I work with Jill Waters, of The Waters Company, who is a seasoned producer of both Book at Bedtime and Book of the Week. Initially I read the book straight through to get a sense of the whole and then we ‘chunk’ the book into 10 episodes which will be around 8,000 words long. From this point it is a question of sweeping through the episodes and paring and slicing … at first we may be cutting and slashing whole pages and paragraphs, but towards the end it comes down to paring out a word here and a word there. Even then, when it is recorded it may be either longer or shorter than anticipated depending on the reader, or the number of jumps in the text for example.
This summer I worked on two first novels, Remember me Like This by Bret Anthony Johnston and The Miniaturist by Jessie Burton. Both were challenging to abridge, but for different reasons. Remember Me Like This is a subtly-nuanced portrait of a family struggling to adjust to the return of their teenage son four years after he was kidnapped as a child. It is beautifully, and sparely, written which made it very difficult to abridge because the writing is so lean – there is much less to pare away.
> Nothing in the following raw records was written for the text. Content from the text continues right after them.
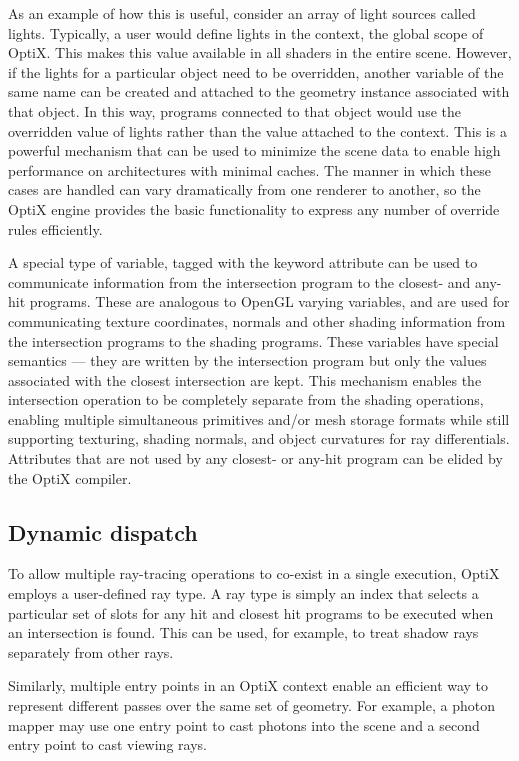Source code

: As an example of how this is useful, consider an array of light
sources called lights. Typically, a user would define lights in the
context, the global scope of OptiX. This makes this value available in all shaders in the entire scene. However, if the lights for
a particular object need to be overridden, another variable of the
same name can be created and attached to the geometry instance
associated with that object. In this way, programs connected to that
object would use the overridden value of lights rather than the value
attached to the context. This is a powerful mechanism that can be
used to minimize the scene data to enable high performance on architectures with minimal caches. The manner in which these cases
are handled can vary dramatically from one renderer to another, so
the OptiX engine provides the basic functionality to express any
number of override rules efficiently.

A special type of variable, tagged with the keyword attribute can be
used to communicate information from the intersection program to
the closest- and any-hit programs. These are analogous to OpenGL
varying variables, and are used for communicating texture coordinates, normals and other shading information from the intersection
programs to the shading programs. These variables have special semantics — they are written by the intersection program but only the
values associated with the closest intersection are kept. This mechanism enables the intersection operation to be completely separate
from the shading operations, enabling multiple simultaneous primitives and/or mesh storage formats while still supporting texturing,
shading normals, and object curvatures for ray differentials. Attributes that are not used by any closest- or any-hit program can be
elided by the OptiX compiler.

\subsection{ Dynamic dispatch}

To allow multiple ray-tracing operations to co-exist in a single execution, OptiX employs a user-defined ray type. A ray type is simply
an index that selects a particular set of slots for any hit and closest
hit programs to be executed when an intersection is found. This can
be used, for example, to treat shadow rays separately from other
rays.


Similarly, multiple entry points in an OptiX context enable an efficient way to represent different passes over the same set of geometry. For example, a photon mapper may use one entry point to
cast photons into the scene and a second entry point to cast viewing
rays.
As an author Bret Anthony Johston exhibits remarkable restraint – he turns away from the horror of the abuse to depict in microscopic detail the studied avoidance of their family life.
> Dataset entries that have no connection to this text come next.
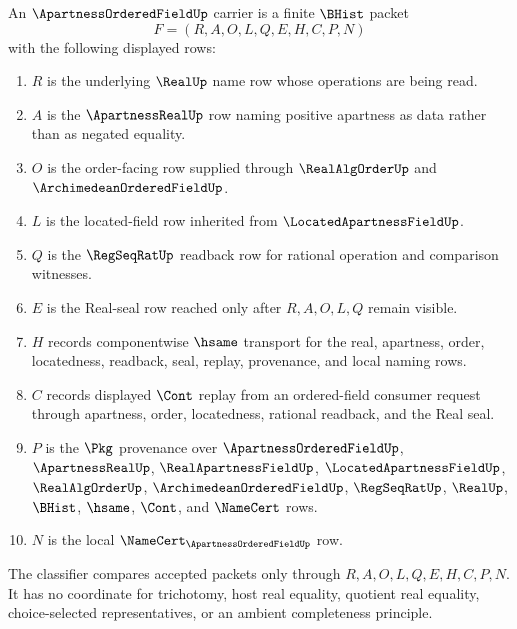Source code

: \begin{definition}
\label{def:apartness-ordered-field-carrier}
An $\ApartnessOrderedFieldUp$ carrier is a finite $\BHist$ packet
$$
F=(R,A,O,L,Q,E,H,C,P,N)
$$
with the following displayed rows:
\begin{enumerate}
\item $R$ is the underlying $\RealUp$ name row whose operations are being read.
\item $A$ is the $\ApartnessRealUp$ row naming positive apartness as data rather than as negated equality.
\item $O$ is the order-facing row supplied through $\RealAlgOrderUp$ and $\ArchimedeanOrderedFieldUp$.
\item $L$ is the located-field row inherited from $\LocatedApartnessFieldUp$.
\item $Q$ is the $\RegSeqRatUp$ readback row for rational operation and comparison witnesses.
\item $E$ is the Real-seal row reached only after $R,A,O,L,Q$ remain visible.
\item $H$ records componentwise $\hsame$ transport for the real, apartness, order, locatedness, readback, seal, replay, provenance, and local naming rows.
\item $C$ records displayed $\Cont$ replay from an ordered-field consumer request through apartness, order, locatedness, rational readback, and the Real seal.
\item $P$ is the $\Pkg$ provenance over $\ApartnessOrderedFieldUp$, $\ApartnessRealUp$, $\RealApartnessFieldUp$, $\LocatedApartnessFieldUp$, $\RealAlgOrderUp$, $\ArchimedeanOrderedFieldUp$, $\RegSeqRatUp$, $\RealUp$, $\BHist$, $\hsame$, $\Cont$, and $\NameCert$ rows.
\item $N$ is the local $\NameCert_{\ApartnessOrderedFieldUp}$ row.
\end{enumerate}
The classifier compares accepted packets only through $R,A,O,L,Q,E,H,C,P,N$. It has no coordinate for trichotomy, host real equality, quotient real equality, choice-selected representatives, or an ambient completeness principle.
\end{definition}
He captures their emotional confusion with razor-sharp clarity; here, for example, is the scene in which Justin is brought to see his parents at the police station for the first time since he has been found:
And then in the doorway, a young man—tall and round-faced and shockingly, increasingly familiar, as if he were swimming toward the surface from a great depth.
The force with which the author captures this moment, as he does many others, is difficult to reduce.
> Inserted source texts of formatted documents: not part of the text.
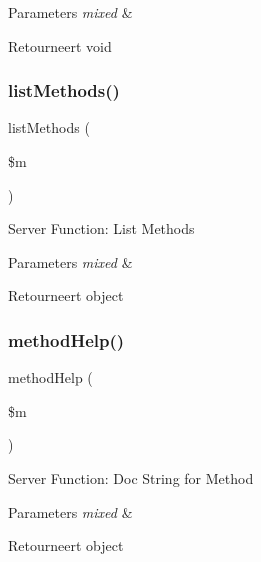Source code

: \begin{DoxyParams}{Parameters}
{\em mixed} & \\
\hline
\end{DoxyParams}
\begin{DoxyReturn}{Retourneert}
void 
\end{DoxyReturn}
\mbox{\label{class_c_i___xmlrpcs_ad640f0b44d1956a05cfe40bab4e4043d}} 
\subsubsection{\texorpdfstring{listMethods()}{listMethods()}}
{\footnotesize\ttfamily list\+Methods (\begin{DoxyParamCaption}\item[{}]{\$m }\end{DoxyParamCaption})}

Server Function\+: List Methods


\begin{DoxyParams}{Parameters}
{\em mixed} & \\
\hline
\end{DoxyParams}
\begin{DoxyReturn}{Retourneert}
object 
\end{DoxyReturn}
\mbox{\label{class_c_i___xmlrpcs_a97626f30e860f4a63463f8674827dc00}} 
\subsubsection{\texorpdfstring{methodHelp()}{methodHelp()}}
{\footnotesize\ttfamily method\+Help (\begin{DoxyParamCaption}\item[{}]{\$m }\end{DoxyParamCaption})}

Server Function\+: Doc String for Method


\begin{DoxyParams}{Parameters}
{\em mixed} & \\
\hline
\end{DoxyParams}
\begin{DoxyReturn}{Retourneert}
object 
\end{DoxyReturn}
\mbox{\label{class_c_i___xmlrpcs_a9f96cc0bd3338094174eb22cd90d6f2a}}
The Miniaturist is set in Amsterdam, and occupies similar territory to The Girl with a Pearl Earing. It is the story of Petronella Oortman, a young bride of the wealthy, charismatic merchant Johannes Brandt – a man she barely knows. Her husband avoids consummating their marriage and gives her instead an unusual wedding gift: a miniature replica of their house. Jessie Burton’s writing is more expansive which in one sense made this easier to abridge. However, the complex plot is woven through with clues and red herrings, and characters who reveal their true motivations and bigotry despite themselves, all of which demands a very close attention to the smallest of detail. There were simply too many strands to this plot to include them all but by stripping away all that were non-essential to the central narrative I think we found the heart of the book: in the transformation of Nella and her blossoming sense of her place, and power, in the world. And it worked I think … certainly the author seemed happy … and after all, we were simply miniaturising The Miniaturist.